Network Faults in Practice
TLDR: network faults are common and unavoidable.
Detecting Faults
Examples:
- load balancer needs to stop sending requests to a node that is dead
- a database needs to elect a new leader if the current leader fails
Unfortunately, the uncertainty about the network makes it difficult to tell whether a node is working or not.
In some specific circumstances you might get some feedback to explicitly tell you that something is not working:
- can reach the machine o which the node is running, but no process is listening on the expected port, the OS will close or refuse the TCP connection be sending RST or FIN packet in reply.

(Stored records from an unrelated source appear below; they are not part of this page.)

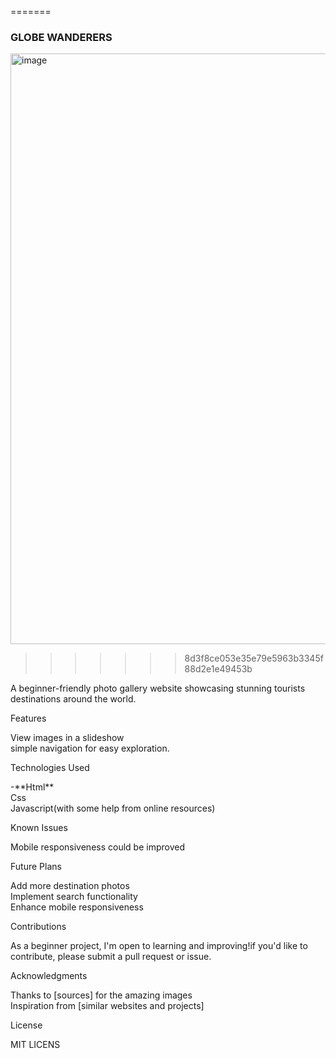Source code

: 
=======
### GLOBE WANDERERS
<img width="945" alt="image" src="https://github.com/user-attachments/assets/cf438c6a-3487-42df-acfb-c927b1d2279d" />



>>>>>>> 8d3f8ce053e35e79e5963b3345f88d2e1e49453b
  <p> A beginner-friendly photo gallery website showcasing stunning tourists destinations around the world.<br></p>
   Features <br>
             <p> View images in a slideshow <br>
                simple navigation for easy exploration.<br></p>
    Technologies Used<br>
            <p>-**Html**<br>
             Css<br>
             Javascript(with some help from online resources)<br></p>
      Known Issues<br>
            <p> Mobile responsiveness could be improved<br><p>
      Future Plans<br>
           <p> Add more destination photos<br>
               Implement search functionality<br>
               Enhance mobile responsiveness<br><p>
      Contributions <br>
            <p> As a beginner project, I'm open to learning and improving!if you'd like to contribute, please submit a pull request or issue.<br><p>
      Acknowledgments <br>
            <p> Thanks to [sources] for the amazing images<br>
               Inspiration from [similar websites and projects]<br><p>
      License <br>
           <p> MIT LICENS <p>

- node process crashed but the node's OS is still running, a script can notify other nodes about the crash, and they can take appropriate action.

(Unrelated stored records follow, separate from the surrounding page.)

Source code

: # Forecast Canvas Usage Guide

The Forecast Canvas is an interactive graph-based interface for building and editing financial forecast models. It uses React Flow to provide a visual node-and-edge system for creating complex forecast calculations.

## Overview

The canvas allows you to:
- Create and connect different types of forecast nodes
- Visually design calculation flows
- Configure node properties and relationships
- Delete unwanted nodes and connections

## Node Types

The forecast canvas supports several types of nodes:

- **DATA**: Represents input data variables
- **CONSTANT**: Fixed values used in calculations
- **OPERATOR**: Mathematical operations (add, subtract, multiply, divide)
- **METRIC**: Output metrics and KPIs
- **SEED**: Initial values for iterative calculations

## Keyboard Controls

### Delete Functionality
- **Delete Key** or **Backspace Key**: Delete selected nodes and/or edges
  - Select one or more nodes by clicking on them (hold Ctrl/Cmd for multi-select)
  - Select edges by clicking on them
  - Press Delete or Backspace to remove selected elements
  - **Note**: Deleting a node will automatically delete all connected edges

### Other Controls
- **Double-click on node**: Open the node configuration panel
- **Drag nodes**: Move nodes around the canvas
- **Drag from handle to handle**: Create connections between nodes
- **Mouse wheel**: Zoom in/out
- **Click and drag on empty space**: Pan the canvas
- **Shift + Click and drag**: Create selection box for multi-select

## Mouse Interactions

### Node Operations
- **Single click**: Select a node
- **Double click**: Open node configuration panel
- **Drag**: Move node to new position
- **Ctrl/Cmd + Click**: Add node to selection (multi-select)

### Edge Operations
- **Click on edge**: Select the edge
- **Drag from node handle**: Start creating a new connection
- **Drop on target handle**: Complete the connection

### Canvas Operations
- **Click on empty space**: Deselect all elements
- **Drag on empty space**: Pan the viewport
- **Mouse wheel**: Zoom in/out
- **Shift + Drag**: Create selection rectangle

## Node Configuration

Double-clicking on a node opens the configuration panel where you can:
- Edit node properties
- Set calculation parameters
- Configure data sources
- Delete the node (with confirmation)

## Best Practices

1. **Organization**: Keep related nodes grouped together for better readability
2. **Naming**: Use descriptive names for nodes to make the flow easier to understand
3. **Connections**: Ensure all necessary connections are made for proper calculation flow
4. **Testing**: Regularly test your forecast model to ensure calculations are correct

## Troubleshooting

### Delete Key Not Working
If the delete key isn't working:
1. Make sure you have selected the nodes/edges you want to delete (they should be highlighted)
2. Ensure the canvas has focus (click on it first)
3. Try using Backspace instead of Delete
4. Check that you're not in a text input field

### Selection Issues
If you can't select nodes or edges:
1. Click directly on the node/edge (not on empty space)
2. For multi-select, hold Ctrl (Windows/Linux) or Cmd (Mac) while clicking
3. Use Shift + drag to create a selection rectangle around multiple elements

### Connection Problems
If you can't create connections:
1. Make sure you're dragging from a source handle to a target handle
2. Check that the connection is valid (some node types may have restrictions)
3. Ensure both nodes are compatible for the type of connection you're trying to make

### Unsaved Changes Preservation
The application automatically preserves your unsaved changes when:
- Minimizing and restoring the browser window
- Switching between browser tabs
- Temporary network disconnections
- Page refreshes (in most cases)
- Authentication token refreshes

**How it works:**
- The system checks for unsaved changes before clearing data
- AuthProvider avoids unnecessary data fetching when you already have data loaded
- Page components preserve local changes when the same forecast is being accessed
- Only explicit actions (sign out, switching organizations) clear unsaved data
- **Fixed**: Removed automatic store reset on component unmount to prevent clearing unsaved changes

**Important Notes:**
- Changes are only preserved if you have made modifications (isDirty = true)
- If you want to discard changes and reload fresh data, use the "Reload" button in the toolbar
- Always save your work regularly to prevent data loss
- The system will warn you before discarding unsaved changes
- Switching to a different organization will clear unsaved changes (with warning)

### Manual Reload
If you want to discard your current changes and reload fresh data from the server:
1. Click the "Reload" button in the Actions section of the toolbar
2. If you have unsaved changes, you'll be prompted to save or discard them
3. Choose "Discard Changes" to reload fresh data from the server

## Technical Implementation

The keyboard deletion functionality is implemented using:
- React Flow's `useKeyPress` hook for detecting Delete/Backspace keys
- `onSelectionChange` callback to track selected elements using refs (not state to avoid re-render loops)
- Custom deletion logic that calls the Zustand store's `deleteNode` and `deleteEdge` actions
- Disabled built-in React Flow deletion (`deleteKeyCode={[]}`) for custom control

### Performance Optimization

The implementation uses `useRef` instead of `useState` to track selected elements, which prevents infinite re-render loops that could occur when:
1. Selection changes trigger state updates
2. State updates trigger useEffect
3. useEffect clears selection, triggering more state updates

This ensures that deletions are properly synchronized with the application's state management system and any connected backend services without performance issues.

- access to the management interface of a network switches in your datacenter, you can query them to detect link failures at the hardware level.
Conversely, if something has gone wrong, you may get an error response at some level of the stack, but in general you have to assume that you will get no response at all.
You can retry a few times, wait for a timeout to elapse, and eventually declare the node dead.
Timeouts and Unbounded Delays
How long timeout should be?
Long timeout -> slow response time; Short timeout -> false positives
When a node is declared dead, its responsibilities need to be transferred to other nodes, which places additional load on other nodes and the network.
If the system is already struggling with a high load, declaring nodes dead prematurely can make the problem worse.
Asynchronous networks have unbounded delays (no upper limit on how long it can take for a message to be delivered).
Network congestion and queueing
Simular to the car traffic, the network can get congested and packets can get stuck in queues:
- several nodes simultaneously sending packets to a single destination. On a busy network link, a packet may have to wait until it can't get a slot (network congestion). queue is full -> packet is dropped, and retransmission is required.
- if all machine CPU cores are busy, the incoming request is queued by the OS until a core is available to process it.
- in virtualized environments, a running OS is often paused for tens of milliseconds while another VM is using the CPU core. packets are buffered by the virtual machine monitor (hypervisor).
- TCP performs flow control (congestion avoidance, backpressure) in which a node limits its own rate of sending in order to avoid overloading network link or the receiving node. (additional queueing before the data enters the network).

UDP is a good choice in situations where delayed data is worthless. The retry happens at the "human" layer instead.
In public clouds and multi-tenant datacenters, the network is shared among many customers: the network links, switches, machine network interfaces and CPU (when VM) are shared resources. As you have no control over other customer's resource usage of the shared resources, network delays can be highly variable if some near you (a noisy neighbor) is using a lot of resources.
Use jitter (variation in delay) over the constant timeouts.i